Laying out a multi page website (desktop and mobile)
Certain pages have alternate section options, such as:
** Text block carousels (I’m not here to get into good UX right now please)
** Pop-ups
The client I’m working with requires each of these options to be fully laid out and visible instead of simply making the pop-up or just showing a small visual of how all the quotes look in layout. All this to say, this means I have to copy/paste the same layout into a new artboard again and again. And when a change gets made to the parent layout, I have to recopy and repaste to the child layouts and to mobile every single time. (And with the pop-ups, I have to lock the pop-up layers and then change the text underneath every single time.)

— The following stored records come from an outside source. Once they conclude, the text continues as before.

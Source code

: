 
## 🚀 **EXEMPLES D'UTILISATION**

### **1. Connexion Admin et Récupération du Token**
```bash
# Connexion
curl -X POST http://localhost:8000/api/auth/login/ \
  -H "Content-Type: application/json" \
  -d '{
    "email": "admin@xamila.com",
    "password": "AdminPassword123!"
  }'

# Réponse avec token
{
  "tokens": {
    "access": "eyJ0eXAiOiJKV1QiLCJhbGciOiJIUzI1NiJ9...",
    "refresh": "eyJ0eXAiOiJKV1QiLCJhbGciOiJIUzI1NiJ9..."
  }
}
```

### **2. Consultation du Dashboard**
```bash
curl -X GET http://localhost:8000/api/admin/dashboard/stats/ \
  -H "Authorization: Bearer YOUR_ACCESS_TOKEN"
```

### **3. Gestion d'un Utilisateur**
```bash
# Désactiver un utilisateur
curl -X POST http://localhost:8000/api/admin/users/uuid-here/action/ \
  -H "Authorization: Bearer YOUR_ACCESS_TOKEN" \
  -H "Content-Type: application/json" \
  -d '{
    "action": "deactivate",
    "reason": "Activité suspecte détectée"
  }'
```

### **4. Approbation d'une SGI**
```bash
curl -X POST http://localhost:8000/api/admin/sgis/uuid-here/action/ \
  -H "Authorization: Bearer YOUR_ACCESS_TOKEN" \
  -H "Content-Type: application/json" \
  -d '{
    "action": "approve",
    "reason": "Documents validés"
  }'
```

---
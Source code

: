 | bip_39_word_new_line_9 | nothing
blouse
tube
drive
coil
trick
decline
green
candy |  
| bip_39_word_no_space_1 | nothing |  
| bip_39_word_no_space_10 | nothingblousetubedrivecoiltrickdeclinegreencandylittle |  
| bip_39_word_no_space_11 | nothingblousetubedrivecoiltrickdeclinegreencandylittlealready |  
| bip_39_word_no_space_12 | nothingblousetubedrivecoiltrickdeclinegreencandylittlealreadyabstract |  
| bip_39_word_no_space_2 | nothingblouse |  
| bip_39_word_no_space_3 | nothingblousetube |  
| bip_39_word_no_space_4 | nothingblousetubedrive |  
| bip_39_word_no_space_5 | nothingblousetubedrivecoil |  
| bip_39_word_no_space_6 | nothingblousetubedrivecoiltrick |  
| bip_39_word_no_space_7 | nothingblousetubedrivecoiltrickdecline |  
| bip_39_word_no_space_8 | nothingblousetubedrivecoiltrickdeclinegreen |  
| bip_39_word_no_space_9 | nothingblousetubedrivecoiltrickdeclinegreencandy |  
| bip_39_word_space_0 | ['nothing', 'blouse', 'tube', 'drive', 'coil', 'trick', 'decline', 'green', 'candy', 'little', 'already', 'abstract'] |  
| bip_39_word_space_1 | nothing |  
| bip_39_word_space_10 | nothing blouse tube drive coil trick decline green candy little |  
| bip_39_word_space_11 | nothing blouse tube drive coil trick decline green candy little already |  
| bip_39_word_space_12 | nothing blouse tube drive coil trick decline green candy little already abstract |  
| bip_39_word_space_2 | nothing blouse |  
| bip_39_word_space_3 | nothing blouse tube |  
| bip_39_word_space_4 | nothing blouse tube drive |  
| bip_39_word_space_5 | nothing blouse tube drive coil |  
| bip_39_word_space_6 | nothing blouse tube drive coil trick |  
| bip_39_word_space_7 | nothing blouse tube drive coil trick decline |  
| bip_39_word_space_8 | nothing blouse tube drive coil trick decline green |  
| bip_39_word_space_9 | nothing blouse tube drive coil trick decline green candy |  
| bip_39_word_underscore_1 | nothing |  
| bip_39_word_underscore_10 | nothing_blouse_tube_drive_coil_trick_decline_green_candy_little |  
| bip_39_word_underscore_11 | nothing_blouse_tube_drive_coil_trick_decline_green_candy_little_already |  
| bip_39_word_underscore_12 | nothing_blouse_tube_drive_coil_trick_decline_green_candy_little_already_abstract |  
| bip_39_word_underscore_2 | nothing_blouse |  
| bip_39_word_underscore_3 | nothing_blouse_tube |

Leading me to the question, without making a symbol of every single page in the website, is there a way to make a parent layout where I can change out a few sections in child layouts just to show the visual without having to keep like 20 pages updated manually at a time? Hopefully this makes sense, due to the nature of the work I do I cannot share any visuals of what I am working on but I’m happy to try to clarify further.
Thanks for sharing this. Artboard templates can help here, but if you want to push changes from a parent layout to existing copies of it, symbols are the best way.
You can create symbols that contain the different sections of a page and come up with a reduced list to handle different types of pages, for example: homepage, product list, product page, contact form and so on and hide or show the sections you need
These symbols can contain groups and you can add Smart Layout to them to handle resizing and use them in your mobile layouts. Using groups is one way to avoid creating symbols and still use Smart Layout. If you want to use this feature, just remember to activate it in Sketch → Experimental Features
On the other hand, Artboard Templates help you avoid creating symbols; you won’t be able to push updates to existing copies of the master template when you change it, but they speed up the process of laying out different pages and adapting them to the content you need.
Thanks for the reply! That sounds like what I was thinking but I hadn’t heard of artboard templates before, I’ll definitely look into incorporating those in the future thank you!